I was born in 1978. I have an older brother and an older sister. My whole family settled down in a small town in this mountainous region of ours when I was very young, and even then we still moved around a lot — we were very poor because my father was the only one earning an income. My father is a man with a peculiar character: at home he is extremely tyrannical, and this has made all his children unsociable and eccentric by nature. The world has always looked grey to me, I don’t like to say very much, I don’t have any friends, and when I was growing up I used to wander around in the hills near where I live by myself. Now when I come to think about this, it is extremely disturbing because in those days I was still a very small child but there was nothing in the least bit innocent about me. There is a direct connection here with my later writing. At the moment, I feel that someone who writes should first and foremost have a lonely and placid spirit, his relationship with the world should be forever weakening, he should be forever turning back to the world in his own heart. By looking for a way out of his own inner world, he solves the problems of the world.

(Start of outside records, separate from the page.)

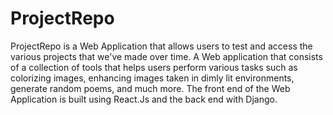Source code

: # ProjectRepo
ProjectRepo is a Web Application that allows users to test and access the various projects that we've made over time. A Web application that consists of a collection of tools that helps users perform various tasks such as colorizing images, enhancing images taken in dimly lit environments, generate random poems, and much more. The front end of the Web Application is built using React.Js and the back end with Django.
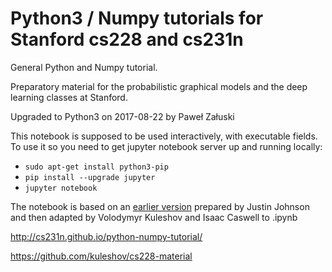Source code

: # Python3 / Numpy tutorials for Stanford cs228 and cs231n

General Python and Numpy tutorial.

Preparatory material for the probabilistic graphical models and the deep learning classes at Stanford.


Upgraded to Python3 on 2017-08-22 by Paweł Załuski

This notebook is supposed to be used interactively, with executable fields. To use it so you need to get jupyter notebook server up and running locally:

* `sudo apt-get install python3-pip`
* `pip install --upgrade jupyter`
* `jupyter notebook`

The notebook is based on an [earlier version](http://cs231n.github.io/python-numpy-tutorial/) prepared by Justin Johnson and then adapted by Volodymyr Kuleshov and Isaac Caswell to .ipynb

http://cs231n.github.io/python-numpy-tutorial/

https://github.com/kuleshov/cs228-material
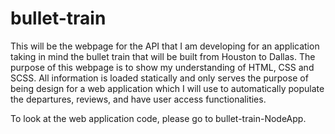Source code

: # bullet-train
This will be the webpage for the API that I am developing for an application taking in mind the bullet train that will be built from Houston to Dallas. The purpose of this webpage is to show my understanding of HTML, CSS and SCSS. All information is loaded statically and only serves the purpose of being design for a web application which I will use to automatically populate the departures, reviews, and have user access functionalities.

To look at the web application code, please go to bullet-train-NodeApp.

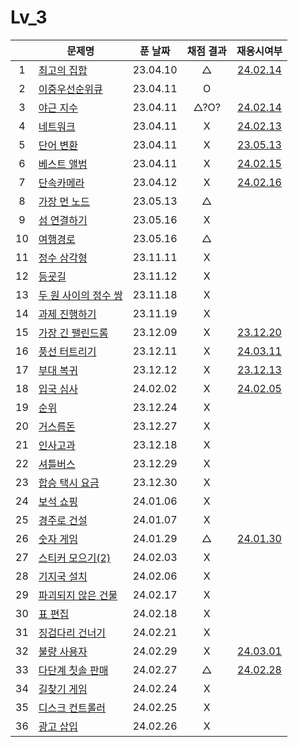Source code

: # Lv_3

|     | 문제명                                 | 푼 날짜  | 채점 결과 |              재응시여부              |
| :-: | -------------------------------------- | :------: | :-------: | :----------------------------------: |
|  1  | [최고의 집합](./bestSet.js)            | 23.04.10 |     △     |   [24.02.14](./replay/bestSet.js)    |
|  2  | [이중우선순위큐](./heap.js)            | 23.04.11 |     O     |
|  3  | [야근 지수](./totalNight.js)           | 23.04.11 |   △?O?    |  [24.02.14](./replay/totalNight.js)  |
|  4  | [네트워크](./network.js)               | 23.04.11 |     X     |   [24.02.13](./replay/network.js)    |
|  5  | [단어 변환](./changeWord.js)           | 23.04.11 |     X     |     [23.05.13](./changeWord.js)      |
|  6  | [베스트 앨범](./bestAlbum.js)          | 23.04.11 |     X     |  [24.02.15](./replay/bestAlbum.js)   |
|  7  | [단속카메라](./detectCamera.js)        | 23.04.12 |     X     | [24.02.16](./replay/detectCamera.js) |
|  8  | [가장 먼 노드](./farNode.js)           | 23.05.13 |     △     |
|  9  | [섬 연결하기](./islandConnect.js)      | 23.05.16 |     X     |
| 10  | [여행경로](./travelRoute.js)           | 23.05.16 |     △     |
| 11  | [정수 삼각형](./tri.js)                | 23.11.11 |     X     |
| 12  | [등굣길](./gotoSchool.js)              | 23.11.12 |     X     |
| 13  | [두 원 사이의 정수 쌍](./dotSet.js)    | 23.11.18 |     X     |
| 14  | [과제 진행하기](./doing.js)            | 23.11.19 |     X     |
| 15  | [가장 긴 팰린드롬](./longest.js)       | 23.12.09 |     X     |   [23.12.20](./replay/longest.js)    |
| 16  | [풍선 터트리기](./ballon.js)           | 23.12.11 |     X     |    [24.03.11](./replay/ballon.js)    |
| 17  | [부대 복귀](./troop.js)                | 23.12.12 |     X     |    [23.12.13](./replay/troop.js)     |
| 18  | [입국 심사](./enterTest.js)            | 24.02.02 |     X     |  [24.02.05](./replay/enterTest.js)   |
| 19  | [순위](./ranking.js)                   | 23.12.24 |     X     |
| 20  | [거스름돈](./restMoney.js)             | 23.12.27 |     X     |
| 21  | [인사고과](./workScore.js)             | 23.12.18 |     X     |
| 22  | [셔틀버스](./bus.js)                   | 23.12.29 |     X     |
| 23  | [합승 택시 요금](./taxiFee.js)         | 23.12.30 |     X     |
| 24  | [보석 쇼핑](./jewel.js)                | 24.01.06 |     X     |
| 25  | [경주로 건설](./raceRoad.js)           | 24.01.07 |     X     |
| 26  | [숫자 게임](./numberGame.js)           | 24.01.29 |     △     |  [24.01.30](./replay/numberGame.js)  |
| 27  | [스티커 모으기(2)](./sticker.js)       | 24.02.03 |     X     |
| 28  | [기지국 설치](./callinstall.js)        | 24.02.06 |     X     |
| 29  | [파괴되지 않은 건물](./undestory.js)   | 24.02.17 |     X     |
| 30  | [표 편집](./editTable.js)              | 24.02.18 |     X     |
| 31  | [징검다리 건너기](./crossBridge.js)    | 24.02.21 |     X     |
| 32  | [불량 사용자](./errorUser.js)          | 24.02.29 |     X     |  [24.03.01](./replay/errorUser.js)   |
| 33  | [다단계 칫솔 판매](./teethbrush.js)    | 24.02.27 |     △     |  [24.02.28](./replay/teethbrush.js)  |
| 34  | [길찾기 게임](./findRoad.js)           | 24.02.24 |     X     |
| 35  | [디스크 컨트롤러](./diskController.js) | 24.02.25 |     X     |
| 36  | [광고 삽입](./insertAd.js)             | 24.02.26 |     X     |
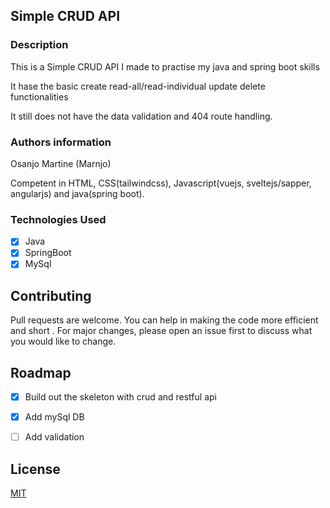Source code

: ## Simple CRUD API

### Description

This is a Simple CRUD API I made to practise my java and spring boot skills

It hase the basic create read-all/read-individual update delete functionalities

It still does not have the data validation and 404 route handling.

### Authors information

 Osanjo Martine (Marnjo)

 Competent in HTML, CSS(tailwindcss), Javascript(vuejs, sveltejs/sapper, angularjs) and java(spring boot).


### Technologies Used
- [x] Java
- [x] SpringBoot
- [x] MySql

## Contributing
Pull requests are welcome. You can help in making the code more efficient and short . For major changes, please open an issue first to discuss what you would like to change.

## Roadmap
- [x] Build out the skeleton with crud and restful api
- [x] Add mySql DB
- [ ] Add validation


## License
[MIT](https://choosealicense.com/licenses/mit/)
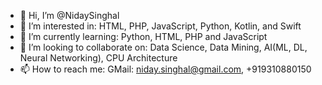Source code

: - 👋 Hi, I’m @NidaySinghal
- 👀 I’m interested in: HTML, PHP, JavaScript, Python, Kotlin, and Swift
- 🌱 I’m currently learning: Python, HTML, PHP and JavaScript
- 💞️ I’m looking to collaborate on: Data Science, Data Mining, AI(ML, DL, Neural Networking), CPU Architecture
- 📫 How to reach me: GMail: niday.singhal@gmail.com, +919310880150

<!---
NidaySinghal/NidaySinghal is a ✨ special ✨ repository because its `README.md` (this file) appears on your GitHub profile.
You can click the Preview link to take a look at your changes.
--->
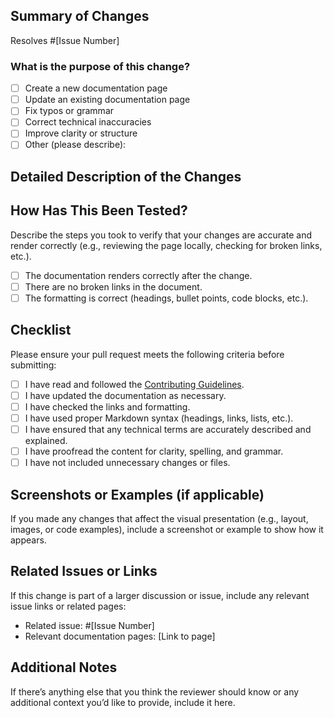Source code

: <!--
Thank you for contributing to the ScribbleLabApp documentation! Please follow the instructions below to ensure your changes are well-documented and meet our standards.
-->

## Summary of Changes

<!--
Provide a clear and concise description of what your pull request changes or adds to the documentation. Link to any issues this pull request resolves.
-->

Resolves #[Issue Number] <!--(if applicable)-->

### What is the purpose of this change?

- [ ] Create a new documentation page
- [ ] Update an existing documentation page
- [ ] Fix typos or grammar
- [ ] Correct technical inaccuracies
- [ ] Improve clarity or structure
- [ ] Other (please describe):

## Detailed Description of the Changes

<!--
Explain what has been changed and why, with context that will help the reviewer understand your rationale. Include references to relevant files, sections, or pages.

- **New Page/Topic Added**: If you created a new page, include the name and URL path (e.g., `/guide/installation.md`).
- **Updates Made**: If you updated a page, describe what sections were changed and how it improves the documentation.
-->

## How Has This Been Tested?

Describe the steps you took to verify that your changes are accurate and render correctly (e.g., reviewing the page locally, checking for broken links, etc.).

- [ ] The documentation renders correctly after the change.
- [ ] There are no broken links in the document.
- [ ] The formatting is correct (headings, bullet points, code blocks, etc.).

## Checklist

Please ensure your pull request meets the following criteria before submitting:

- [ ] I have read and followed the [Contributing Guidelines](https://github.com/yourusername/scribblelabapp/blob/main/CONTRIBUTING.md).
- [ ] I have updated the documentation as necessary.
- [ ] I have checked the links and formatting.
- [ ] I have used proper Markdown syntax (headings, links, lists, etc.).
- [ ] I have ensured that any technical terms are accurately described and explained.
- [ ] I have proofread the content for clarity, spelling, and grammar.
- [ ] I have not included unnecessary changes or files.

## Screenshots or Examples (if applicable)

If you made any changes that affect the visual presentation (e.g., layout, images, or code examples), include a screenshot or example to show how it appears.

## Related Issues or Links

If this change is part of a larger discussion or issue, include any relevant issue links or related pages:

- Related issue: #[Issue Number]
- Relevant documentation pages: [Link to page]

## Additional Notes

If there’s anything else that you think the reviewer should know or any additional context you’d like to provide, include it here.
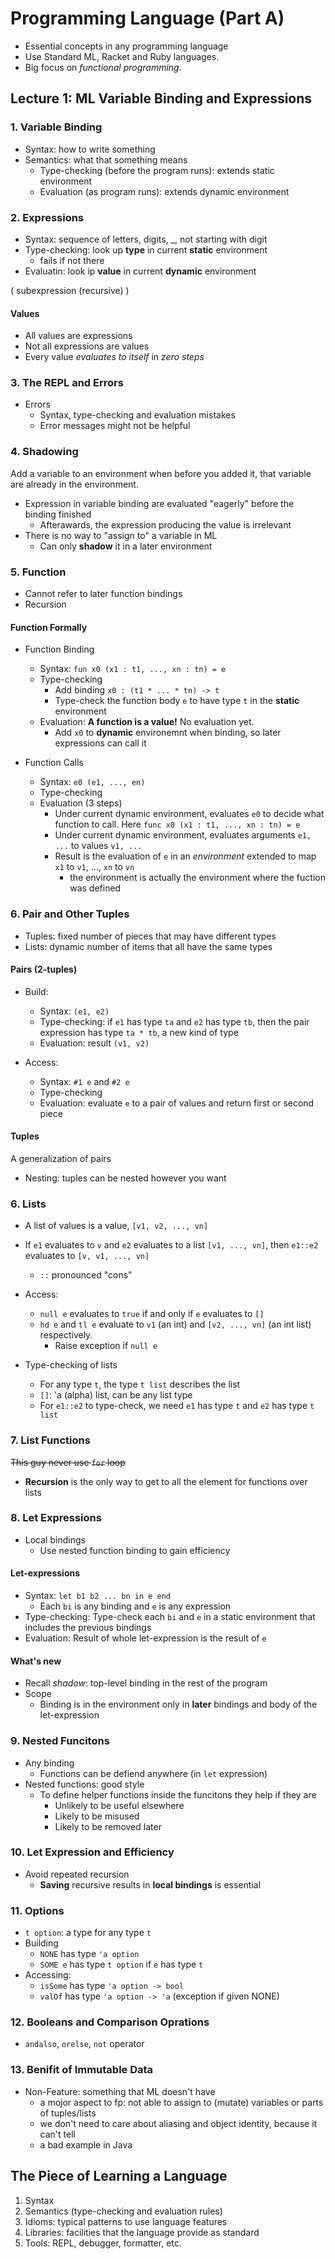 # Programming Language (Part A)

- Essential concepts in any programming language
- Use Standard ML, Racket and Ruby languages.
- Big focus on *functional programming*.

## Lecture 1: ML Variable Binding and Expressions

### 1. Variable Binding

- Syntax: how to write something
- Semantics: what that something means
  - Type-checking (before the program runs): extends static environment
  - Evaluation (as program runs): extends dynamic environment

### 2. Expressions

- Syntax: sequence of letters, digits, _, not starting with digit
- Type-checking: look up **type** in current **static** environment
  - fails if not there
- Evaluatin: look ip **value** in current **dynamic** environment

( subexpression (recursive) )

#### Values
- All values are expressions
- Not all expressions are values
- Every value *evaluates to itself* in *zero steps*

### 3. The REPL and Errors
- Errors
  - Syntax, type-checking and evaluation mistakes
  - Error messages might not be helpful

### 4. Shadowing
Add a variable to an environment when before you added it, that variable are already in the environment.

- Expression in variable binding are evaluated "eagerly" before the binding finished
  - Afterawards, the expression producing the value is irrelevant
- There is no way to "assign to" a variable in ML
  - Can only **shadow** it in a later environment

### 5. Function
- Cannot refer to later function bindings
- Recursion

#### Function Formally
- Function Binding
  - Syntax: `fun x0 (x1 : t1, ..., xn : tn) = e`
  - Type-checking
    - Add binding `x0 : (t1 * ... * tn) -> t`
    - Type-check the function body `e` to have type `t` in the **static** environment
  - Evaluation: **A function is a value!** No evaluation yet.
    - Add `x0` to **dynamic** environemnt when binding, so later expressions can call it

- Function Calls
  - Syntax: `e0 (e1, ..., en)`
  - Type-checking
  - Evaluation (3 steps)
    - Under current dynamic environment, evaluates `e0` to decide what function to call. Here `func x0 (x1 : t1, ..., xn : tn) = e`
    - Under current dynamic environment, evaluates arguments `e1, ...` to values `v1, ...`
    - Result is the evaluation of `e` in an *environment* extended to map `x1` to `v1`, ..., `xn` to `vn`
      - the environment is actually the environment where the fuction was defined

### 6. Pair and Other Tuples
- Tuples: fixed number of pieces that may have different types
- Lists: dynamic number of items that all have the same types
  
#### Pairs (2-tuples)
- Build:
  - Syntax: `(e1, e2)`
  - Type-checking: if `e1` has type `ta` and `e2` has type `tb`, then the pair expression has type `ta * tb`, a new kind of type
  - Evaluation: result `(v1, v2)`

- Access:
  - Syntax: `#1 e` and `#2 e`
  - Type-checking
  - Evaluation: evaluate `e` to a pair of values and return first or second piece

#### Tuples
A generalization of pairs
- Nesting: tuples can be nested however you want

### 6. Lists
- A list of values is a value, `[v1, v2, ..., vn]`
- If `e1` evaluates to `v` and `e2` evaluates to a list `[v1, ..., vn]`, then `e1::e2` evaluates to `[v, v1, ..., vn]`
  - `::` pronounced "cons"

- Access:
  - `null e` evaluates to `true` if and only if `e` evaluates to `[]`
  - `hd e` and `tl e` evaluate to `v1` (an int) and `[v2, ..., vn]` (an int list) respectively.
    - Raise exception if `null e`

- Type-checking of lists
  - For any type `t`, the type `t list` describes the list
  - `[]`: 'a (alpha) list, can be any list type
  - For `e1::e2` to type-check, we need `e1` has type `t` and `e2` has type `t list`

### 7. List Functions
~~This guy never use `for` loop~~
- **Recursion** is the only way to get to all the element for functions over lists

### 8. Let Expressions
- Local bindings
  - Use nested function binding to gain efficiency

#### Let-expressions
- Syntax: `let b1 b2 ... bn in e end`
  - Each `bi` is any binding and `e` is any expression
- Type-checking: Type-check each `bi` and `e` in a static environment that includes the previous bindings
- Evaluation: Result of whole let-expression is the result of `e`

#### What's new
- Recall *shadow*: top-level binding in the rest of the program
- Scope
  - Binding is in the environment only in **later** bindings and body of the let-expression

### 9. Nested Funcitons
- Any binding
  - Functions can be defiend anywhere (in `let` expression)
- Nested functions: good style
  - To define helper functions inside the funcitons they help if they are
    - Unlikely to be useful elsewhere
    - Likely to be misused
    - Likely to be removed later

### 10. Let Expression and Efficiency
- Avoid repeated recursion
  - **Saving** recursive results in **local bindings** is essential

### 11. Options
- `t option`: a type for any type `t`
- Building
  - `NONE` has type `'a option`
  - `SOME e` has type `t option` if `e` has type `t`
- Accessing:
  - `isSome` has type `'a option -> bool`
  - `valOf` has type `'a option -> 'a` (exception if given NONE)

### 12. Booleans and Comparison Oprations
- `andalso`, `orelse`, `not` operator

### 13. Benifit of Immutable Data
- Non-Feature: something that ML doesn't have
  - a mojor aspect to fp: not able to assign to (mutate) variables or parts of tuples/lists
  - we don't need to care about aliasing and object identity, because it can't tell
  - a bad example in Java

## The Piece of Learning a Language
1. Syntax
2. Semantics (type-checking and evaluation rules)
3. Idioms: typical patterns to use language features
4. Libraries: facilities that the language provide as standard
5. Tools: REPL, debugger, formatter, etc.
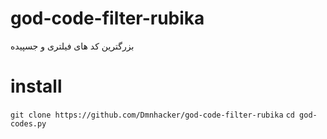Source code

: # god-code-filter-rubika
بزرگترین کد های فیلتری و جسپیده
# install
`git clone https://github.com/Dmnhacker/god-code-filter-rubika`
`cd god-codes.py`

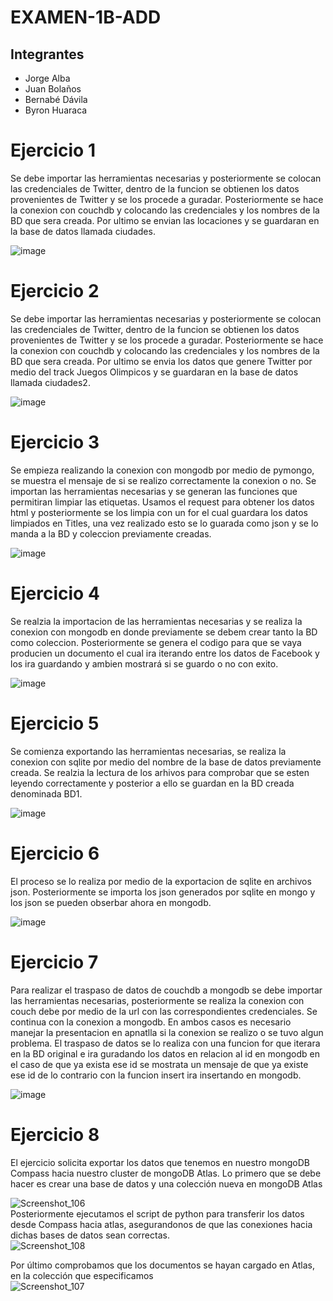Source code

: # EXAMEN-1B-ADD

## Integrantes
- Jorge Alba
- Juan Bolaños
- Bernabé Dávila
- Byron Huaraca


# Ejercicio 1
Se debe importar las herramientas necesarias y posteriormente se colocan las credenciales de Twitter, dentro de la funcion se obtienen los datos provenientes de Twitter y se los procede a guradar. Posteriormente se hace la conexion con couchdb y colocando las credenciales y los nombres de la BD que sera creada. Por ultimo se envian las locaciones y se guardaran en la base de datos llamada ciudades.

![image](https://user-images.githubusercontent.com/66254573/127722836-fbdc2501-2765-460a-a183-2011c98d6601.png)

# Ejercicio 2
Se debe importar las herramientas necesarias y posteriormente se colocan las credenciales de Twitter, dentro de la funcion se obtienen los datos provenientes de Twitter y se los procede a guradar. Posteriormente se hace la conexion con couchdb y colocando las credenciales y los nombres de la BD que sera creada. Por ultimo se envia los datos que genere Twitter por medio del track Juegos Olimpicos y se guardaran en la base de datos llamada ciudades2.

![image](https://user-images.githubusercontent.com/66254573/127722865-c07c9012-11b5-446a-9339-6e0cf2584966.png)

# Ejercicio 3
Se empieza realizando la conexion con mongodb por medio de pymongo, se muestra el mensaje de si se realizo correctamente la conexion o no. Se importan las herramientas necesarias y se generan las funciones que permitiran limpiar las etiquetas. Usamos el request para obtener los datos html y posteriormente se los limpia con un for el cual guardara los datos limpiados en Titles, una vez realizado esto se lo guarada como json y se lo manda a la BD y coleccion previamente creadas. 

![image](https://user-images.githubusercontent.com/66254573/127722972-c4e85602-db41-4eea-a99c-bf88927270df.png)

# Ejercicio 4
Se realzia la importacion de las herramientas necesarias y se realiza la conexion con mongodb en donde previamente se debem crear tanto la BD como coleccion. Posteriormente se genera el codigo para que se vaya producien un documento el cual ira iterando entre los datos de Facebook y los ira guardando y ambien mostrará si se guardo o no con exito.

![image](https://user-images.githubusercontent.com/66254573/127725263-eb787702-5c1b-462f-ad07-5c45c9e1fd4e.png)


# Ejercicio 5
Se comienza exportando las herramientas necesarias, se realiza la conexion con sqlite por medio del nombre de la base de datos previamente creada. Se realzia la lectura de los arhivos para comprobar que se esten leyendo correctamente y posterior a ello se guardan en la BD creada denominada BD1.

![image](https://user-images.githubusercontent.com/66254573/127724457-a00e06fe-a5cf-4af6-98ad-270d7373efb1.png)

# Ejercicio 6
El proceso se lo realiza por medio de la exportacion de sqlite en archivos json. Posteriormente se importa los json generados por sqlite en mongo y los json se pueden obserbar ahora en mongodb.

![image](https://user-images.githubusercontent.com/66254573/127724692-29426270-97c9-4bb3-956d-d48d6bd4fbdd.png)


# Ejercicio 7 
Para realizar el traspaso de datos de couchdb a mongodb se debe importar las herramientas necesarias, posteriormente se realiza la conexion con couch debe por medio de la url con las correspondientes credenciales. Se continua con la conexion a mongodb. En ambos casos es necesario manejar la presentacion en apnatlla si la conexion se realizo o se tuvo algun problema. El traspaso de datos se lo realiza con una funcion for que iterara en la BD original e ira guradando los datos en relacion al id en mongodb en el caso de que ya exista ese id se mostrata un mensaje de que ya existe ese id de lo contrario con la funcion insert ira insertando en mongodb. 

![image](https://user-images.githubusercontent.com/66254573/127723785-c988d8e5-3466-491e-b298-ea015563fa86.png)

# Ejercicio 8
El ejercicio solicita exportar los datos que tenemos en nuestro mongoDB Compass hacia nuestro cluster de mongoDB Atlas.
Lo primero que se debe hacer es crear una base de datos y una colección nueva en mongoDB Atlas  

![Screenshot_106](https://user-images.githubusercontent.com/58042023/131243811-bd3ec3df-5aee-458c-b358-3208180dcc1a.png)  
Posteriormente ejecutamos el script de python para transferir los datos desde Compass hacia atlas, asegurandonos de que las conexiones hacia dichas bases de datos sean correctas.  
![Screenshot_108](https://user-images.githubusercontent.com/58042023/131243867-da2aebc9-20e5-41e7-a053-c07da376d74e.png)

Por último comprobamos que los documentos se hayan cargado en Atlas, en la colección que especificamos  
![Screenshot_107](https://user-images.githubusercontent.com/58042023/131243896-3971f11e-bbba-4166-9e4d-ffac9765f63c.png)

The biggest problem on this earth is the problem of each individual’s inner world. No one is really able to change another person, nor can they really change the world. Such things are just too unreal. Even if such change were possible, it would only really be an influence at best.

I’m highly suspicious of things such as ‘thought’, but I believe in the spirit. In comparison with the spirit, thought belongs to a shallower level, it’s a step backwards that aims for generality. Generalities can be found everywhere, however. The importance of thought is in the way it summarizes all these surface-level things.

I’m highly suspicious of Buddhism. Buddhism makes an illusion out of everything, it’s totally unreal. Its unreality is what allows it to solve all our problems, but this makes it an absolute impossibility. For this reason, I’d rather believe in death: talking about death is much more down to earth, it’s the end of an individual’s inner world/life. Death allows me to catch a glimpse of existence’s original shape as well as the impossibility of solving the problems of one’s inner life on one’s own.

My poetry’s existence is in my relationship to myself; it is the relationship between me and this world.

If I were unable to [go on] writing poetry, I would feel both extremely deprived and very bored — I would become a blind man in my own inner world. I really don’t want to turn into that kind of person. Nor would I wish to become that speck of dust that Buddhism talks about.

I began writing poetry when I was in high-school. Due to my limited exposure to literature, I currently only like one poem by a foreign poet: Charles Baudelaire’s ‘L’Albatros’.

At present I work in one of the local offices here of the Ministry of Communication doing work that bears absolutely no relationship to my poetry. The people around me — including my own family — have no understanding of my writing. And so I live amidst the crowds like a man with a secret buried in his heart.”